## [Exercise]
Copy each line below in which the string "validate" appears.
====== Raw data
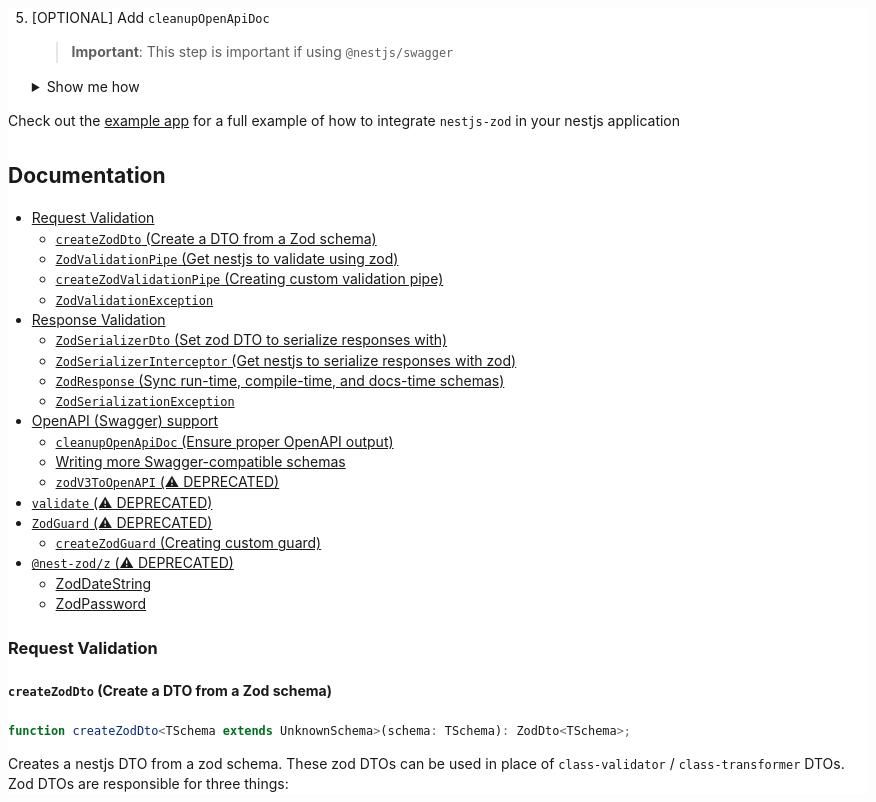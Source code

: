 
5. [OPTIONAL] Add `cleanupOpenApiDoc`

    > **Important**: This step is important if using `@nestjs/swagger`

    <details>
      <summary>
        Show me how
      </summary>

    `cleanupOpenApiDoc` is required if using `@nestjs/swagger` to properly post-process the OpenAPI doc

    ```diff
    - SwaggerModule.setup('api', app, openApiDoc);
    + SwaggerModule.setup('api', app, cleanupOpenApiDoc(openApiDoc));
    ```

    </details>

Check out the [example app](./packages/example/) for a full example of how to integrate `nestjs-zod` in your nestjs application

## Documentation

- [Request Validation](#request-validation)
  - [`createZodDto` (Create a DTO from a Zod schema)](#createzoddto-create-a-dto-from-a-zod-schema)
  - [`ZodValidationPipe` (Get nestjs to validate using zod)](#zodvalidationpipe-get-nestjs-to-validate-using-zod)
  - [`createZodValidationPipe` (Creating custom validation pipe)](#createzodvalidationpipe-creating-custom-validation-pipe)
  - [`ZodValidationException`](#zodvalidationexception)
- [Response Validation](#response-validation)  
  - [`ZodSerializerDto` (Set zod DTO to serialize responses with)](#zodserializerdto-set-zod-dto-to-serialize-responses-with)
  - [`ZodSerializerInterceptor` (Get nestjs to serialize responses with zod)](#zodserializerinterceptor-get-nestjs-to-serialize-responses-with-zod)
  - [`ZodResponse` (Sync run-time, compile-time, and docs-time schemas)](#zodresponse-sync-run-time-compile-time-and-docs-time-schemas)
  - [`ZodSerializationException`](#zodserializationexception)
- [OpenAPI (Swagger) support](#openapi-swagger-support)
  - [`cleanupOpenApiDoc` (Ensure proper OpenAPI output)](#cleanupopenapidoc-ensure-proper-openapi-output)
  - [Writing more Swagger-compatible schemas](#writing-more-swagger-compatible-schemas)
  - [`zodV3ToOpenAPI` (⚠️ DEPRECATED)](#zodv3toopenapi-deprecated)
- [`validate` (⚠️ DEPRECATED)](#validate-deprecated)
- [`ZodGuard` (⚠️ DEPRECATED)](#zodguard-deprecated)
  - [`createZodGuard` (Creating custom guard)](#createzodguard-creating-custom-guard)
- [`@nest-zod/z` (⚠️ DEPRECATED)](#nest-zodz-deprecated)
  - [ZodDateString](#zoddatestring)
  - [ZodPassword](#zodpassword)

### Request Validation
#### `createZodDto` (Create a DTO from a Zod schema)
```ts
function createZodDto<TSchema extends UnknownSchema>(schema: TSchema): ZodDto<TSchema>;
```
Creates a nestjs DTO from a zod schema.  These zod DTOs can be used in place of `class-validator` / `class-transformer` DTOs. Zod DTOs are responsible for three things:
============
## [Written answer]
  - [`ZodValidationPipe` (Get nestjs to validate using zod)](#zodvalidationpipe-get-nestjs-to-validate-using-zod)
- [`validate` (⚠️ DEPRECATED)](#validate-deprecated)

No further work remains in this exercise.